26/03/2016 – 08h00 Dublin (Breizh-info.com) – Les commémorations de l’insurrection de Pâques 1916 connaitront leur apogée à l’occasion du week-end de Pâques, en Irlande. Mais plus largement, c’est la commémoration de l’indépendance irlandaise qui occupe les mémoires, depuis le début de l’année 2016 et jusqu’en 2023, date jusqu’à laquelle sont prévues des commémorations.
Après avoir interviewé le grand spécialiste de l’Irlande Pierre Joannon, mais aussi Roger Faligot, il est temps de faire un point sur l’évolution politique de l’Irlande entre 1916 et 2016.
Les prémices de la révolte
Depuis la fin du XIXe siècle, un renouveau culturel et identitaire fleurissait en Irlande : c’est le Gaelic revival. Le combat culturel précédait – comme à un niveau moindre, en Bretagne – le combat politique, qui a toutefois parsemé les 18ème et 19ème siècle.

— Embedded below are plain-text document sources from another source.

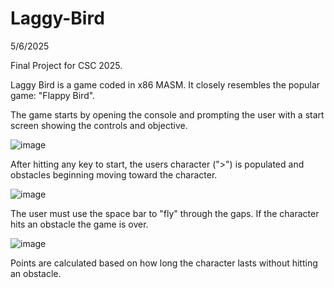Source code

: # Laggy-Bird
5/6/2025

Final Project for CSC 2025.  

Laggy Bird is a game coded in x86 MASM.  It closely resembles the popular game: "Flappy Bird".

The game starts by opening the console and prompting the user with a start screen showing the controls and objective. 

![image](https://github.com/user-attachments/assets/64a3bd41-74fb-405a-be6f-1d0865d75ca7)


After hitting any key to start, the users character (">") is populated and obstacles beginning moving toward the character.  

![image](https://github.com/user-attachments/assets/9fdd9733-451a-4404-b0c8-769091d96a97)


The user must use the space bar to "fly" through the gaps. If the character hits an obstacle the game is over.  

![image](https://github.com/user-attachments/assets/64a13693-245e-4d3d-bb3b-df1f48a05c3a)


Points are calculated based on how long the character lasts without hitting an obstacle.



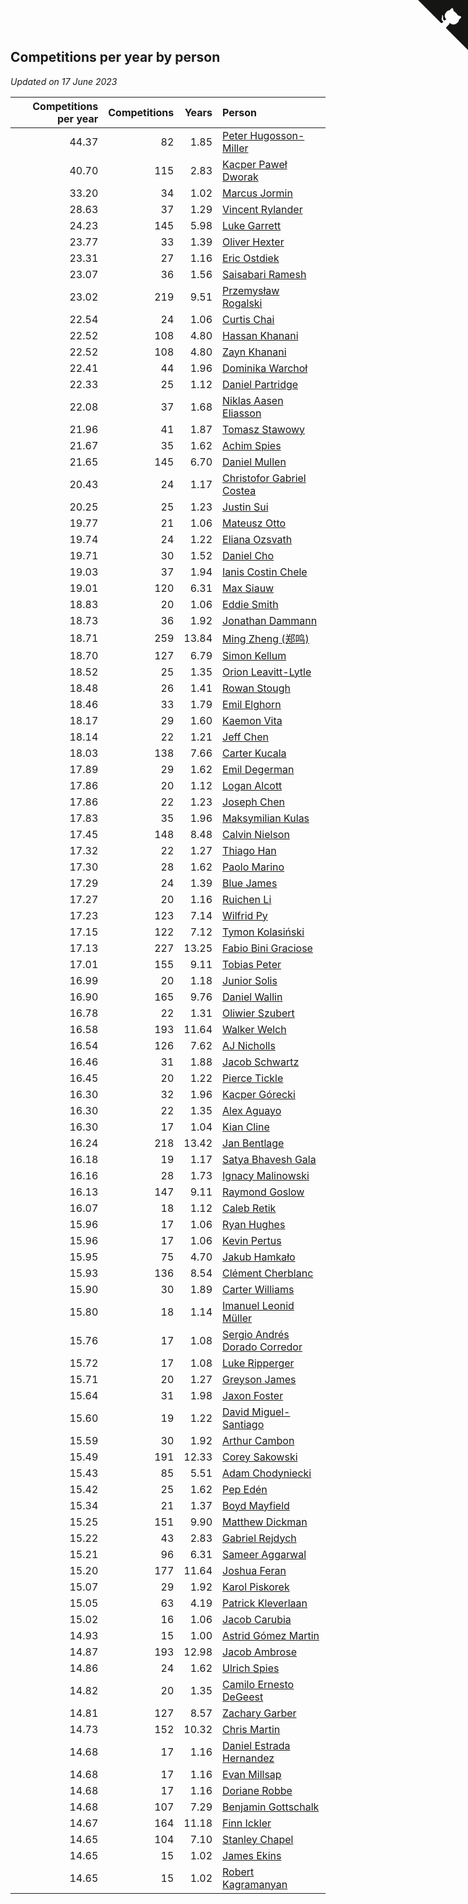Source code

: ## Competitions per year by person

*Updated on 17 June 2023*

| Competitions per year | Competitions | Years | Person |
| ---: | ---: | ---: | :--- |
| 44.37 | 82 | 1.85 | [Peter Hugosson-Miller](https://www.worldcubeassociation.org/persons/2021HUGO01) |
| 40.70 | 115 | 2.83 | [Kacper Paweł Dworak](https://www.worldcubeassociation.org/persons/2020DWOR01) |
| 33.20 | 34 | 1.02 | [Marcus Jormin](https://www.worldcubeassociation.org/persons/2022JORM01) |
| 28.63 | 37 | 1.29 | [Vincent Rylander](https://www.worldcubeassociation.org/persons/2022RYLA01) |
| 24.23 | 145 | 5.98 | [Luke Garrett](https://www.worldcubeassociation.org/persons/2017GARR05) |
| 23.77 | 33 | 1.39 | [Oliver Hexter](https://www.worldcubeassociation.org/persons/2022HEXT01) |
| 23.31 | 27 | 1.16 | [Eric Ostdiek](https://www.worldcubeassociation.org/persons/2022OSTD01) |
| 23.07 | 36 | 1.56 | [Saisabari Ramesh](https://www.worldcubeassociation.org/persons/2021RAME01) |
| 23.02 | 219 | 9.51 | [Przemysław Rogalski](https://www.worldcubeassociation.org/persons/2013ROGA02) |
| 22.54 | 24 | 1.06 | [Curtis Chai](https://www.worldcubeassociation.org/persons/2022CHAI02) |
| 22.52 | 108 | 4.80 | [Hassan Khanani](https://www.worldcubeassociation.org/persons/2018KHAN26) |
| 22.52 | 108 | 4.80 | [Zayn Khanani](https://www.worldcubeassociation.org/persons/2018KHAN28) |
| 22.41 | 44 | 1.96 | [Dominika Warchoł](https://www.worldcubeassociation.org/persons/2021WARC01) |
| 22.33 | 25 | 1.12 | [Daniel Partridge](https://www.worldcubeassociation.org/persons/2022PART02) |
| 22.08 | 37 | 1.68 | [Niklas Aasen Eliasson](https://www.worldcubeassociation.org/persons/2021ELIA01) |
| 21.96 | 41 | 1.87 | [Tomasz Stawowy](https://www.worldcubeassociation.org/persons/2021STAW01) |
| 21.67 | 35 | 1.62 | [Achim Spies](https://www.worldcubeassociation.org/persons/2021SPIE01) |
| 21.65 | 145 | 6.70 | [Daniel Mullen](https://www.worldcubeassociation.org/persons/2016MULL04) |
| 20.43 | 24 | 1.17 | [Christofor Gabriel Costea](https://www.worldcubeassociation.org/persons/2022COST03) |
| 20.25 | 25 | 1.23 | [Justin Sui](https://www.worldcubeassociation.org/persons/2022SUIJ01) |
| 19.77 | 21 | 1.06 | [Mateusz Otto](https://www.worldcubeassociation.org/persons/2022OTTO01) |
| 19.74 | 24 | 1.22 | [Eliana Ozsvath](https://www.worldcubeassociation.org/persons/2022OZSV01) |
| 19.71 | 30 | 1.52 | [Daniel Cho](https://www.worldcubeassociation.org/persons/2021CHOD01) |
| 19.03 | 37 | 1.94 | [Ianis Costin Chele](https://www.worldcubeassociation.org/persons/2021CHEL01) |
| 19.01 | 120 | 6.31 | [Max Siauw](https://www.worldcubeassociation.org/persons/2017SIAU02) |
| 18.83 | 20 | 1.06 | [Eddie Smith](https://www.worldcubeassociation.org/persons/2022SMIT20) |
| 18.73 | 36 | 1.92 | [Jonathan Dammann](https://www.worldcubeassociation.org/persons/2021DAMM01) |
| 18.71 | 259 | 13.84 | [Ming Zheng (郑鸣)](https://www.worldcubeassociation.org/persons/2009ZHEN11) |
| 18.70 | 127 | 6.79 | [Simon Kellum](https://www.worldcubeassociation.org/persons/2016KELL12) |
| 18.52 | 25 | 1.35 | [Orion Leavitt-Lytle](https://www.worldcubeassociation.org/persons/2022LEAV01) |
| 18.48 | 26 | 1.41 | [Rowan Stough](https://www.worldcubeassociation.org/persons/2022STOU01) |
| 18.46 | 33 | 1.79 | [Emil Elghorn](https://www.worldcubeassociation.org/persons/2021ELGH01) |
| 18.17 | 29 | 1.60 | [Kaemon Vita](https://www.worldcubeassociation.org/persons/2021VITA01) |
| 18.14 | 22 | 1.21 | [Jeff Chen](https://www.worldcubeassociation.org/persons/2022CHEN19) |
| 18.03 | 138 | 7.66 | [Carter Kucala](https://www.worldcubeassociation.org/persons/2015KUCA01) |
| 17.89 | 29 | 1.62 | [Emil Degerman](https://www.worldcubeassociation.org/persons/2021DEGE01) |
| 17.86 | 20 | 1.12 | [Logan Alcott](https://www.worldcubeassociation.org/persons/2022ALCO02) |
| 17.86 | 22 | 1.23 | [Joseph Chen](https://www.worldcubeassociation.org/persons/2022CHEN16) |
| 17.83 | 35 | 1.96 | [Maksymilian Kulas](https://www.worldcubeassociation.org/persons/2021KULA02) |
| 17.45 | 148 | 8.48 | [Calvin Nielson](https://www.worldcubeassociation.org/persons/2014NIEL03) |
| 17.32 | 22 | 1.27 | [Thiago Han](https://www.worldcubeassociation.org/persons/2022HANT01) |
| 17.30 | 28 | 1.62 | [Paolo Marino](https://www.worldcubeassociation.org/persons/2021MARI04) |
| 17.29 | 24 | 1.39 | [Blue James](https://www.worldcubeassociation.org/persons/2022JAME01) |
| 17.27 | 20 | 1.16 | [Ruichen Li](https://www.worldcubeassociation.org/persons/2022LIRU02) |
| 17.23 | 123 | 7.14 | [Wilfrid Py](https://www.worldcubeassociation.org/persons/2016PYWI01) |
| 17.15 | 122 | 7.12 | [Tymon Kolasiński](https://www.worldcubeassociation.org/persons/2016KOLA02) |
| 17.13 | 227 | 13.25 | [Fabio Bini Graciose](https://www.worldcubeassociation.org/persons/2010GRAC02) |
| 17.01 | 155 | 9.11 | [Tobias Peter](https://www.worldcubeassociation.org/persons/2014PETE03) |
| 16.99 | 20 | 1.18 | [Junior Solis](https://www.worldcubeassociation.org/persons/2022SOLI03) |
| 16.90 | 165 | 9.76 | [Daniel Wallin](https://www.worldcubeassociation.org/persons/2013WALL03) |
| 16.78 | 22 | 1.31 | [Oliwier Szubert](https://www.worldcubeassociation.org/persons/2022SZUB01) |
| 16.58 | 193 | 11.64 | [Walker Welch](https://www.worldcubeassociation.org/persons/2011WELC01) |
| 16.54 | 126 | 7.62 | [AJ Nicholls](https://www.worldcubeassociation.org/persons/2015NICH04) |
| 16.46 | 31 | 1.88 | [Jacob Schwartz](https://www.worldcubeassociation.org/persons/2021SCHW01) |
| 16.45 | 20 | 1.22 | [Pierce Tickle](https://www.worldcubeassociation.org/persons/2022TICK01) |
| 16.30 | 32 | 1.96 | [Kacper Górecki](https://www.worldcubeassociation.org/persons/2021GORE01) |
| 16.30 | 22 | 1.35 | [Alex Aguayo](https://www.worldcubeassociation.org/persons/2022AGUA01) |
| 16.30 | 17 | 1.04 | [Kian Cline](https://www.worldcubeassociation.org/persons/2022CLIN01) |
| 16.24 | 218 | 13.42 | [Jan Bentlage](https://www.worldcubeassociation.org/persons/2010BENT01) |
| 16.18 | 19 | 1.17 | [Satya Bhavesh Gala](https://www.worldcubeassociation.org/persons/2022GALA03) |
| 16.16 | 28 | 1.73 | [Ignacy Malinowski](https://www.worldcubeassociation.org/persons/2021MALI02) |
| 16.13 | 147 | 9.11 | [Raymond Goslow](https://www.worldcubeassociation.org/persons/2014GOSL01) |
| 16.07 | 18 | 1.12 | [Caleb Retik](https://www.worldcubeassociation.org/persons/2022RETI01) |
| 15.96 | 17 | 1.06 | [Ryan Hughes](https://www.worldcubeassociation.org/persons/2022HUGH04) |
| 15.96 | 17 | 1.06 | [Kevin Pertus](https://www.worldcubeassociation.org/persons/2022PERT01) |
| 15.95 | 75 | 4.70 | [Jakub Hamkało](https://www.worldcubeassociation.org/persons/2018HAMK01) |
| 15.93 | 136 | 8.54 | [Clément Cherblanc](https://www.worldcubeassociation.org/persons/2014CHER05) |
| 15.90 | 30 | 1.89 | [Carter Williams](https://www.worldcubeassociation.org/persons/2021WILL06) |
| 15.80 | 18 | 1.14 | [Imanuel Leonid Müller](https://www.worldcubeassociation.org/persons/2022MULL02) |
| 15.76 | 17 | 1.08 | [Sergio Andrés Dorado Corredor](https://www.worldcubeassociation.org/persons/2022CORR05) |
| 15.72 | 17 | 1.08 | [Luke Ripperger](https://www.worldcubeassociation.org/persons/2022RIPP01) |
| 15.71 | 20 | 1.27 | [Greyson James](https://www.worldcubeassociation.org/persons/2022JAME02) |
| 15.64 | 31 | 1.98 | [Jaxon Foster](https://www.worldcubeassociation.org/persons/2021FOST01) |
| 15.60 | 19 | 1.22 | [David Miguel-Santiago](https://www.worldcubeassociation.org/persons/2022MIGU02) |
| 15.59 | 30 | 1.92 | [Arthur Cambon](https://www.worldcubeassociation.org/persons/2021CAMB01) |
| 15.49 | 191 | 12.33 | [Corey Sakowski](https://www.worldcubeassociation.org/persons/2011SAKO01) |
| 15.43 | 85 | 5.51 | [Adam Chodyniecki](https://www.worldcubeassociation.org/persons/2017CHOD02) |
| 15.42 | 25 | 1.62 | [Pep Edén](https://www.worldcubeassociation.org/persons/2021EDEN01) |
| 15.34 | 21 | 1.37 | [Boyd Mayfield](https://www.worldcubeassociation.org/persons/2022MAYF01) |
| 15.25 | 151 | 9.90 | [Matthew Dickman](https://www.worldcubeassociation.org/persons/2013DICK01) |
| 15.22 | 43 | 2.83 | [Gabriel Rejdych](https://www.worldcubeassociation.org/persons/2020REJD01) |
| 15.21 | 96 | 6.31 | [Sameer Aggarwal](https://www.worldcubeassociation.org/persons/2017AGGA01) |
| 15.20 | 177 | 11.64 | [Joshua Feran](https://www.worldcubeassociation.org/persons/2011FERA01) |
| 15.07 | 29 | 1.92 | [Karol Piskorek](https://www.worldcubeassociation.org/persons/2021PISK01) |
| 15.05 | 63 | 4.19 | [Patrick Kleverlaan](https://www.worldcubeassociation.org/persons/2019KLEV01) |
| 15.02 | 16 | 1.06 | [Jacob Carubia](https://www.worldcubeassociation.org/persons/2022CARU02) |
| 14.93 | 15 | 1.00 | [Astrid Gómez Martin](https://www.worldcubeassociation.org/persons/2022MART26) |
| 14.87 | 193 | 12.98 | [Jacob Ambrose](https://www.worldcubeassociation.org/persons/2010AMBR01) |
| 14.86 | 24 | 1.62 | [Ulrich Spies](https://www.worldcubeassociation.org/persons/2021SPIE02) |
| 14.82 | 20 | 1.35 | [Camilo Ernesto DeGeest](https://www.worldcubeassociation.org/persons/2022DEGE01) |
| 14.81 | 127 | 8.57 | [Zachary Garber](https://www.worldcubeassociation.org/persons/2014GARB01) |
| 14.73 | 152 | 10.32 | [Chris Martin](https://www.worldcubeassociation.org/persons/2013MART03) |
| 14.68 | 17 | 1.16 | [Daniel Estrada Hernandez](https://www.worldcubeassociation.org/persons/2022HERN07) |
| 14.68 | 17 | 1.16 | [Evan Millsap](https://www.worldcubeassociation.org/persons/2022MILL05) |
| 14.68 | 17 | 1.16 | [Doriane Robbe](https://www.worldcubeassociation.org/persons/2022ROBB03) |
| 14.68 | 107 | 7.29 | [Benjamin Gottschalk](https://www.worldcubeassociation.org/persons/2016GOTT01) |
| 14.67 | 164 | 11.18 | [Finn Ickler](https://www.worldcubeassociation.org/persons/2012ICKL01) |
| 14.65 | 104 | 7.10 | [Stanley Chapel](https://www.worldcubeassociation.org/persons/2016CHAP04) |
| 14.65 | 15 | 1.02 | [James Ekins](https://www.worldcubeassociation.org/persons/2022EKIN01) |
| 14.65 | 15 | 1.02 | [Robert Kagramanyan](https://www.worldcubeassociation.org/persons/2022KAGR01) |


<a href="https://github.com/jonatanklosko/wca_statistics" class="github-corner" aria-label="View source on Github"><svg width="80" height="80" viewBox="0 0 250 250" style="fill:#151513; color:#fff; position: absolute; top: 0; border: 0; right: 0;" aria-hidden="true"><path d="M0,0 L115,115 L130,115 L142,142 L250,250 L250,0 Z"></path><path d="M128.3,109.0 C113.8,99.7 119.0,89.6 119.0,89.6 C122.0,82.7 120.5,78.6 120.5,78.6 C119.2,72.0 123.4,76.3 123.4,76.3 C127.3,80.9 125.5,87.3 125.5,87.3 C122.9,97.6 130.6,101.9 134.4,103.2" fill="currentColor" style="transform-origin: 130px 106px;" class="octo-arm"></path><path d="M115.0,115.0 C114.9,115.1 118.7,116.5 119.8,115.4 L133.7,101.6 C136.9,99.2 139.9,98.4 142.2,98.6 C133.8,88.0 127.5,74.4 143.8,58.0 C148.5,53.4 154.0,51.2 159.7,51.0 C160.3,49.4 163.2,43.6 171.4,40.1 C171.4,40.1 176.1,42.5 178.8,56.2 C183.1,58.6 187.2,61.8 190.9,65.4 C194.5,69.0 197.7,73.2 200.1,77.6 C213.8,80.2 216.3,84.9 216.3,84.9 C212.7,93.1 206.9,96.0 205.4,96.6 C205.1,102.4 203.0,107.8 198.3,112.5 C181.9,128.9 168.3,122.5 157.7,114.1 C157.9,116.9 156.7,120.9 152.7,124.9 L141.0,136.5 C139.8,137.7 141.6,141.9 141.8,141.8 Z" fill="currentColor" class="octo-body"></path></svg></a><style>.github-corner:hover .octo-arm{animation:octocat-wave 560ms ease-in-out}@keyframes octocat-wave{0%,100%{transform:rotate(0)}20%,60%{transform:rotate(-25deg)}40%,80%{transform:rotate(10deg)}}@media (max-width:500px){.github-corner:hover .octo-arm{animation:none}.github-corner .octo-arm{animation:octocat-wave 560ms ease-in-out}}</style>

À l’aube du XXe siècle, le débat politique en Irlande était dominé non par la question de l’indépendance, mais par celle de l’autonomie. Le puissant Irish Parliamentary Party, fondé en 1882 par le catholique Charles Parnell, réclamait un statut d’autonomie, le Home Rule. Un projet pensé à l’origine par Isaac Butt, un conservateur protestant, qui s’était rallié à l’idée qu’un parlement irlandais – aboli depuis 1800 – était la meilleur solution pour régler au mieux les affaires domestiques irlandaises.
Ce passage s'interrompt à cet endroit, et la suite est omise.